I’m working with a Netflix dataset that includes several variables, including the release year and IMDb scores. Since I only have the release_year and not a full date, I’ll treat release_year as a numeric variable to analyze trends over time.

# Load the Netflix dataset
netflix_data <- read.csv("~/Netflix_dataset.csv")

netflix_data <- netflix_data %>%
  drop_na(imdb_score, release_year)

# Treat release_year as numeric since it's just a year without a full date
netflix_data$release_year <- as.numeric(netflix_data$release_year)

# Check the structure of the dataset
str(netflix_data)
## 'data.frame':    5283 obs. of  15 variables:
##  $ id                  : chr  "tm84618" "tm127384" "tm70993" "tm190788" ...
##  $ title               : chr  "Taxi Driver" "Monty Python and the Holy Grail" "Life of Brian" "The Exorcist" ...
##  $ type                : chr  "MOVIE" "MOVIE" "MOVIE" "MOVIE" ...
##  $ description         : chr  "A mentally unstable Vietnam War veteran works as a night-time taxi driver in New York City where the perceived "| __truncated__ "King Arthur, accompanied by his squire, recruits his Knights of the Round Table, including Sir Bedevere the Wis"| __truncated__ "Brian Cohen is an average young Jewish man, but through a series of ridiculous events, he gains a reputation as"| __truncated__ "12-year-old Regan MacNeil begins to adapt an explicit new personality as strange events befall the local area o"| __truncated__ ...
##  $ release_year        : num  1976 1975 1979 1973 1969 ...
##  $ age_certification   : chr  "R" "PG" "R" "R" ...
##  $ runtime             : int  113 91 94 133 30 102 170 104 110 117 ...
##  $ genres              : chr  "['crime', 'drama']" "['comedy', 'fantasy']" "['comedy']" "['horror']" ...
##  $ production_countries: chr  "['US']" "['GB']" "['GB']" "['US']" ...
##  $ seasons             : num  NA NA NA NA 4 NA NA NA NA NA ...
##  $ imdb_id             : chr  "tt0075314" "tt0071853" "tt0079470" "tt0070047" ...
##  $ imdb_score          : num  8.3 8.2 8 8.1 8.8 7.7 7.8 5.8 7.7 7.3 ...
##  $ imdb_votes          : num  795222 530877 392419 391942 72895 ...
##  $ tmdb_popularity     : num  27.6 18.2 17.5 95.3 12.9 ...
##  $ tmdb_score          : num  8.2 7.8 7.8 7.7 8.3 7.5 7.6 6.2 7.5 7.1 ...

Explanation

I have data spanning multiple years but only at the year level.
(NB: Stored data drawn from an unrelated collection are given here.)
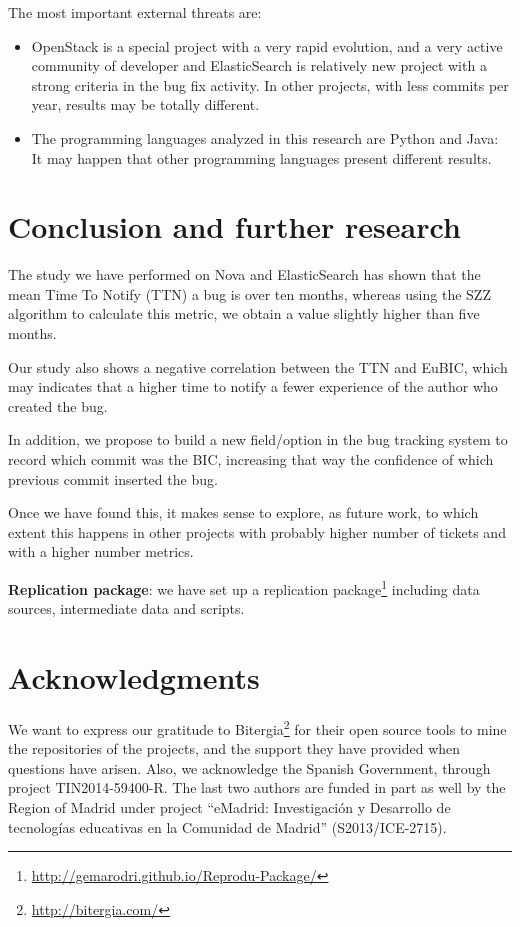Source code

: \documentclass[10pt, conference]{IEEEtran}
\begin{document}
The most important external threats are:

\begin{itemize}
    \item OpenStack is a special project with a very rapid evolution, and a very active community of developer and ElasticSearch is relatively new project with a strong criteria in the bug fix activity. In other projects, with less commits per year, results may be totally different.
    \item The programming languages analyzed in this research are Python and Java: It may happen that other programming languages present different results.
\end{itemize}

\section{Conclusion and further research}
\label{sec:conclusions}

The study we have performed on Nova and ElasticSearch has shown that the mean Time To Notify (TTN) a bug is over ten months, whereas using the SZZ algorithm to calculate this metric, we obtain a value slightly higher than five months.

Our study also shows a negative correlation between the TTN and EuBIC, which may indicates that a higher time to notify a fewer experience of the author who created the bug. 

In addition, we propose to build a new field/option in the bug tracking system to record which commit was the BIC, increasing that way the confidence of which previous commit inserted the bug.

Once we have found this, it makes sense to explore, as future work, to which extent this happens in other projects with probably higher number of tickets and with a higher number metrics.

\textbf{Replication package}: we have set up a replication package\footnote{\url{http://gemarodri.github.io/Reprodu-Package/}} including data sources, intermediate data and scripts.


\section*{Acknowledgments}

We want to express our gratitude to Bitergia\footnote{\url{http://bitergia.com/}} for their open source tools to mine the repositories of the projects, and the support they have provided when questions have arisen. Also, we acknowledge the Spanish Government, through project TIN2014-59400-R. The last two authors are funded in part as well by the Region of Madrid under project ``eMadrid: Investigación y Desarrollo de tecnologías educativas en la Comunidad de Madrid'' (S2013/ICE-2715).
\end{document}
By using just the release year, I can still detect trends and patterns over time without needing a full date. Although there are limitations to not having specific months or days, treating release_year as a numeric variable allows me to analyze long-term trends effectively.


Choosing a Response Variable

For this analysis, I’ve chosen IMDb scores (imdb_score) as my response variable. I’m interested in seeing how IMDb scores for Netflix titles have evolved over time, and whether specific periods show different trends.


Creating a tsibble Object

To manage time-based data effectively, I’ll create a tsibble object using release_year and imdb_score. This allows me to explore time-series patterns and trends.

# No need to convert to Date, using release_year as numeric
netflix_data$release_year <- as.numeric(netflix_data$release_year)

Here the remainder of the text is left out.